Bonjour à tous
Je pense que, quel que soit le contenu que l'on donne à la notion de socialisme, il n'est pas possible d'être socialiste et chrétien tout à la fois. Ou plutôt, que l'on ne peut fonder des convictions socialistes sur des bases liées à la foi chrétienne.
Essayons de voir les différents points de vue possibles.
1°. Suivons un chemin philosophique. Dans "socialisme", il y a "social". C'est-à-dire, l'idée d'une sorte de prééminence du contexte social, de la société, dans la formation des choses. Aussi me semble-t-il que la phrase fondatrice du socialisme soit celle de Marx, que je me redis de mémoire :
"Ce n'est pas la conscience des hommes qui détermine leur existence, c'est au contraire leur existence sociale qui détermine leur conscience".
Dans une perspective chrétienne, cette idée est tout simplement inadmissible.
Plus exactement : si l'on s'en tient à cette phrase comme à une analyse positive, un constat de fait, elle contient évidemment une part de vérité. Un SDF ne pense pas comme un millionnaire ; un troufion de base ne pense pas comme un général. C'est du pur bon sens. J'ai moi-même expérimenté cette situation, cela m'a beaucoup étonné : je déteste les murmures mesquins des petits contre les grands, mais à une époque où je faisais un job d'été qui me rangeait, momentanément, chez les subalternes, je me suis surpris à participer à ces mesquineries ! c'était très humiliant.
Néanmoins, si l'on regarde cette phrase avec plus d'attention, on aura peur. Car il y est question de "conscience", c'est-à-dire de quelque chose qui engage notre être intime et spirituel. Or si l'on réduit cette conscience, et tout ce qui la constitue, tout ce qui la crée, à notre être social, on l'appauvrit considérablement. Transcrit vulgairement, cela donne des répliques comme : "
Vous êtes catholique ? Normal, vous êtes un bourge". Autrement dit : "
On s'en fiche de ce que vous pensez : ce que vous appelez votre conscience, votre spiritualité ou votre intériorité, n'a pas de valeur propre, ou n'a de valeur que relative au contexte social dont vous êtes issu". A la limite, on n'est pas loin d'une sorte de traitement psychiatrique : "
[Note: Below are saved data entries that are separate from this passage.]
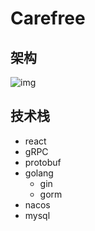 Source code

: # Carefree

## 架构
![img](https://else-1304079738.cos.ap-beijing.myqcloud.com/WX20201208-130305%402x.png)
## 技术栈
- react
- gRPC
- protobuf
- golang
  - gin
  - gorm
- nacos
- mysql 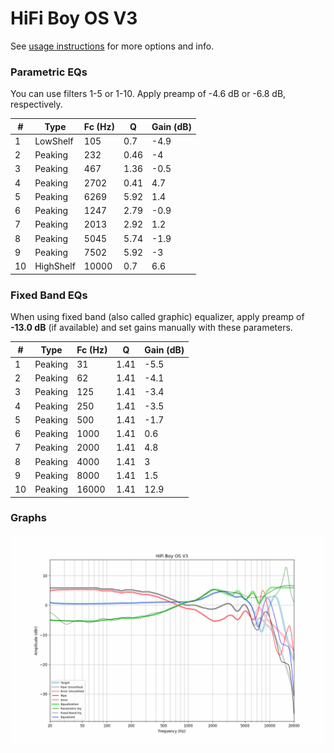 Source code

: # HiFi Boy OS V3
See [usage instructions](https://github.com/jaakkopasanen/AutoEq#usage) for more options and info.

### Parametric EQs
You can use filters 1-5 or 1-10. Apply preamp of -4.6 dB or -6.8 dB, respectively.

|   # | Type      |   Fc (Hz) |    Q |   Gain (dB) |
|-----|-----------|-----------|------|-------------|
|   1 | LowShelf  |       105 | 0.7  |        -4.9 |
|   2 | Peaking   |       232 | 0.46 |        -4   |
|   3 | Peaking   |       467 | 1.36 |        -0.5 |
|   4 | Peaking   |      2702 | 0.41 |         4.7 |
|   5 | Peaking   |      6269 | 5.92 |         1.4 |
|   6 | Peaking   |      1247 | 2.79 |        -0.9 |
|   7 | Peaking   |      2013 | 2.92 |         1.2 |
|   8 | Peaking   |      5045 | 5.74 |        -1.9 |
|   9 | Peaking   |      7502 | 5.92 |        -3   |
|  10 | HighShelf |     10000 | 0.7  |         6.6 |

### Fixed Band EQs
When using fixed band (also called graphic) equalizer, apply preamp of **-13.0 dB** (if available) and set gains manually with these parameters.

|   # | Type    |   Fc (Hz) |    Q |   Gain (dB) |
|-----|---------|-----------|------|-------------|
|   1 | Peaking |        31 | 1.41 |        -5.5 |
|   2 | Peaking |        62 | 1.41 |        -4.1 |
|   3 | Peaking |       125 | 1.41 |        -3.4 |
|   4 | Peaking |       250 | 1.41 |        -3.5 |
|   5 | Peaking |       500 | 1.41 |        -1.7 |
|   6 | Peaking |      1000 | 1.41 |         0.6 |
|   7 | Peaking |      2000 | 1.41 |         4.8 |
|   8 | Peaking |      4000 | 1.41 |         3   |
|   9 | Peaking |      8000 | 1.41 |         1.5 |
|  10 | Peaking |     16000 | 1.41 |        12.9 |

### Graphs
![](./HiFi%20Boy%20OS%20V3.png)
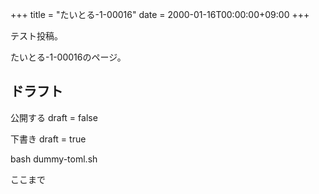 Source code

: +++
title = "たいとる-1-00016"
date = 2000-01-16T00:00:00+09:00
+++

テスト投稿。

たいとる-1-00016のページ。


## ドラフト

公開する
draft = false

下書き
draft = true

bash dummy-toml.sh

ここまで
vous pensez ainsi ? Normal, vos hormones vous manipulent, vos neurones grésillent... laissez-nous savoir mieux que vous". Ce n'est d'ailleurs pas pour rien que les socialistes traditionnels parlent souvent d'
aliénation.
Cette seule position suffirait à discréditer l'option socialiste. On aura remarqué, soit dit en passant, la porte d'entrée offerte par cette option à une vision relativiste des choses.
Cette manière de voir les choses pose l'existence individuelle comme dépendante du groupe et de la classe sociale - et même dépendante au plus haut point puisqu'elle pose l'existence et le contenu de ce qu'il y a de plus important, la conscience, comme résultant exclusivement du groupe. Si le groupe détermine ce qui est le plus cher à mon coeur, il a tout pouvoir sur moi ; il est habilité à modifier ce que j'ai en moi, et il est habilité, par voie de conséquence, à me contraindre à le suivre.
Ajoutons encore que, puisque ma conscience est automatiquement liée à ce que ma condition sociale a déterminé pour moi, alors je n'ai plus aucune originalité. Ma personnalité ? Le reflet de ma classe. Mes qualités ? Une conjonction accidentelle de choses requises par ma culture de classe. Les choses que je trouve belles, ou désirables ? Celles de mon milieu. Qu'est-ce que ça change, alors, que ce soit moi ou un autre ?
La conclusion de cette manière de voir, dans ce cas, est formulée explicitement dans cette effroyable phrase de Lénine : "Nul n'est irremplaçable". Nul besoin de préciser la contradiction avec le christianisme...
- Je répète, naturellement, qu'on peut s'en tenir à cette phrase de Marx comme à une sorte de constat sociologique, qui est partiellement valable, et à la condition - souvent oubliée ! - d'admettre qu'une analyse seule ne suffise jamais à épuiser le réel. C'est-à-dire que d'autres analyses, parfois contradictoires, parfois simplement différentes, seront tout aussi valables que celle-là.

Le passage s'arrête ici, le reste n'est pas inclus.